Celiac specific antibodies
The test aims to detect autoantibodies that the immune system produces in response to dietary proteins (gluten and gliadin) in wheat, barley and rye. The produced autoantibodies cause inflammation in the intestines and damage the intestinal walls. This in turn causes symptoms associated with malnutrition and malabsorption.
Electrophoresis is used to detect the presence of abnormal proteins or the absence of certain protein components. The method can be used to identify different groups of proteins. The body tries to maintain a constant amount of protein even by compensating for the lack of one protein fraction with the overproduction of the other. Because blood protein levels are quite constant, electrophoretic testing of proteins excreted in the urine often provides useful information about the disease.
Testosterone is not only produced in the male testicles, but occurs in the adrenal glands of both men and women. In women, albeit in small amounts, in the ovaries as well. In women, testosterone is converted to oestradiol, the main female sex hormone. Testosterone testing is used to diagnose various conditions: infertility, excessive hair growth, or masculine traits.
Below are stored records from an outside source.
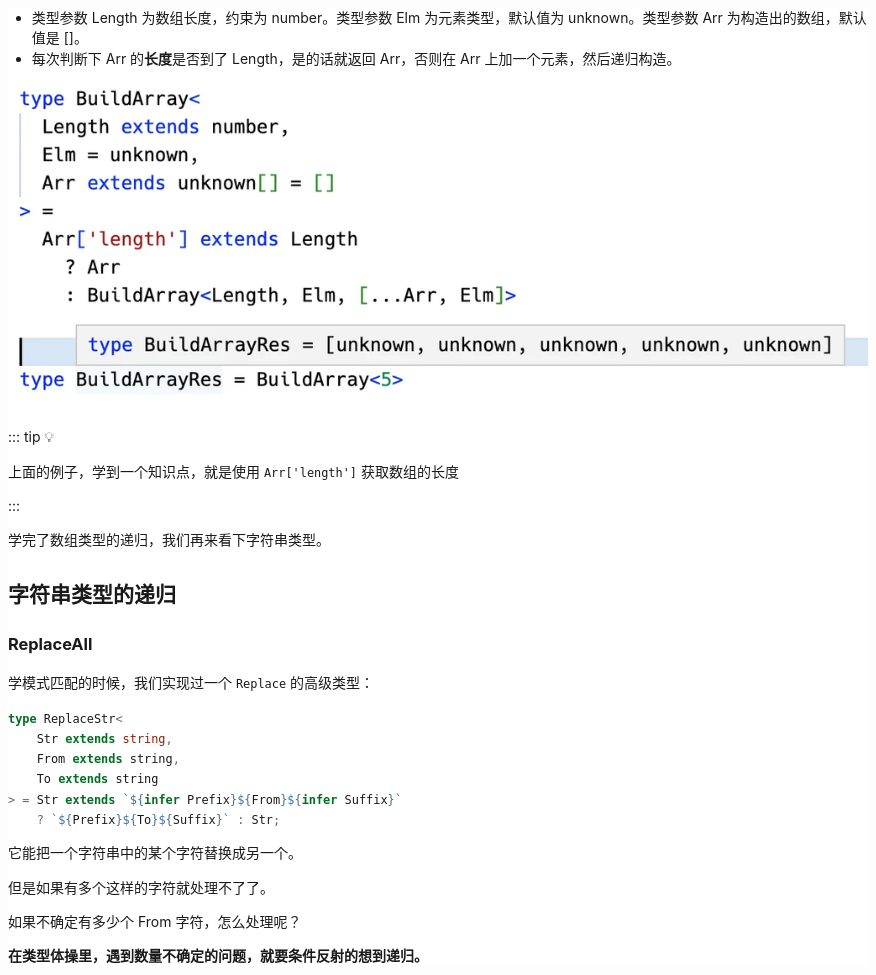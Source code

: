 - 类型参数 Length 为数组长度，约束为 number。类型参数 Elm 为元素类型，默认值为 unknown。类型参数 Arr 为构造出的数组，默认值是 []。
- 每次判断下 Arr 的**长度**是否到了 Length，是的话就返回 Arr，否则在 Arr 上加一个元素，然后递归构造。

![RemoveItem](./imgs/7-11.webp)



::: tip 💡

上面的例子，学到一个知识点，就是使用 `Arr['length']` 获取数组的长度

:::



学完了数组类型的递归，我们再来看下字符串类型。



## 字符串类型的递归

### ReplaceAll

学模式匹配的时候，我们实现过一个 `Replace` 的高级类型：

```typescript
type ReplaceStr<
    Str extends string,
    From extends string,
    To extends string
> = Str extends `${infer Prefix}${From}${infer Suffix}` 
    ? `${Prefix}${To}${Suffix}` : Str;
```

它能把一个字符串中的某个字符替换成另一个。

但是如果有多个这样的字符就处理不了了。

如果不确定有多少个 From 字符，怎么处理呢？

**在类型体操里，遇到数量不确定的问题，就要条件反射的想到递归。**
SHBG (Sex Hormone Binding Globulin)
SHBG is typically found to be particularly elevated in women at higher concentrations than in men, during advanced pregnancy, and when taking oestrogen. Testosterone is mainly bound to SHBG in the circulation, its concentration may be affected by the amount of transport protein. SHBG levels are usually measured in addition to total testosterone as an additional test.
ANA and ENA (antinuclear antibody)
The test shows the presence of antinuclear antibody in the bloodstream. Antibodies are produced by the immune system against foreign substances (viruses, bacteria) that enter the body. Sometimes, the immune system produces substances that attack the body’s own cells and tissues instead of foreign substances, called autoantibodies. It is associated with several autoimmune diseases, but most commonly appears in systemic lupus erythematosus.
The result of a laboratory test for hair loss alone is not enough to make a diagnosis. If your complaints persist, our experienced internal medicine specialists are at your disposal.
How do I prepare for the test?
Having an empty stomach is required for the laboratory examination of the cause of hair loss.
When is the result expected?
After the 7th working day after the test.